/---

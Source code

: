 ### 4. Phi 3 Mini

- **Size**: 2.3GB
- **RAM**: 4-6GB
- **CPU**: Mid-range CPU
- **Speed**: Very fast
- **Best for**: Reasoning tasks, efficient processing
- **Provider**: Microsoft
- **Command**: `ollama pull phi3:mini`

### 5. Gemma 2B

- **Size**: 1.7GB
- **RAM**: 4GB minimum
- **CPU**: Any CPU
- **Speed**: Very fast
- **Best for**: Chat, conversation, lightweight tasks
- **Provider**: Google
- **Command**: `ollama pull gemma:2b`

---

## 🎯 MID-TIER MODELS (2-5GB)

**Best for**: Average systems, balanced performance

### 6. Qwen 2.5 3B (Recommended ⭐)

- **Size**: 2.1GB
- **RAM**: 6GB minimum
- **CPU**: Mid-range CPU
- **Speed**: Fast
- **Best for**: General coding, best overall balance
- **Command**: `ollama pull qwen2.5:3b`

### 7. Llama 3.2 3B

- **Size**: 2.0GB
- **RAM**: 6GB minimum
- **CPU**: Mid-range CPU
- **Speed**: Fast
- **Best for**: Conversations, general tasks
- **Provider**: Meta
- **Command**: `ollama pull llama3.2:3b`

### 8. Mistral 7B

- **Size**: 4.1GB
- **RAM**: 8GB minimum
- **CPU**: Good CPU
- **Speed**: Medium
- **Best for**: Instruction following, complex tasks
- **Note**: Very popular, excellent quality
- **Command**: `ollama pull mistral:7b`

\---
/---

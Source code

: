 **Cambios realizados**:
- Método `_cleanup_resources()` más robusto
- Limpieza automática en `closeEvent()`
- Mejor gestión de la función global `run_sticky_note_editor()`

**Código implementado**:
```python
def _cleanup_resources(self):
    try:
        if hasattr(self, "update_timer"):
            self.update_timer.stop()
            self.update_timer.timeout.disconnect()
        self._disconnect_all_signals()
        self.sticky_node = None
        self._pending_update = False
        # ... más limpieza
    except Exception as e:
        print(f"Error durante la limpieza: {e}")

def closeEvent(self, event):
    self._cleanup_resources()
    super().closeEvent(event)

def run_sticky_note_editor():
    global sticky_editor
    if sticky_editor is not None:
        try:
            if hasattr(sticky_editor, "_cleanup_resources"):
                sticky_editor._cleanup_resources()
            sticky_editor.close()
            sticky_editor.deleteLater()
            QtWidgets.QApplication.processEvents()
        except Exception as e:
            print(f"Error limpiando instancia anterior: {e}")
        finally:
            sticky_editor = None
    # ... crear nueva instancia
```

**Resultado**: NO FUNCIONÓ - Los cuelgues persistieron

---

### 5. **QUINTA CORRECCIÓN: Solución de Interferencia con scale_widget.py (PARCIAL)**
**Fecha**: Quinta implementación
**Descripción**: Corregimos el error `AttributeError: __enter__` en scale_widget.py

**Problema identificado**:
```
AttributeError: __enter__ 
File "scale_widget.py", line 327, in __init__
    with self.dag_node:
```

\---

**EXERCISE PROMPT**: Every line above that includes the word "minimum" must appear in the answer.

**ANSWER FOR THE TASK**:
- **RAM**: 4GB minimum
- **RAM**: 6GB minimum
- **RAM**: 6GB minimum
- **RAM**: 8GB minimum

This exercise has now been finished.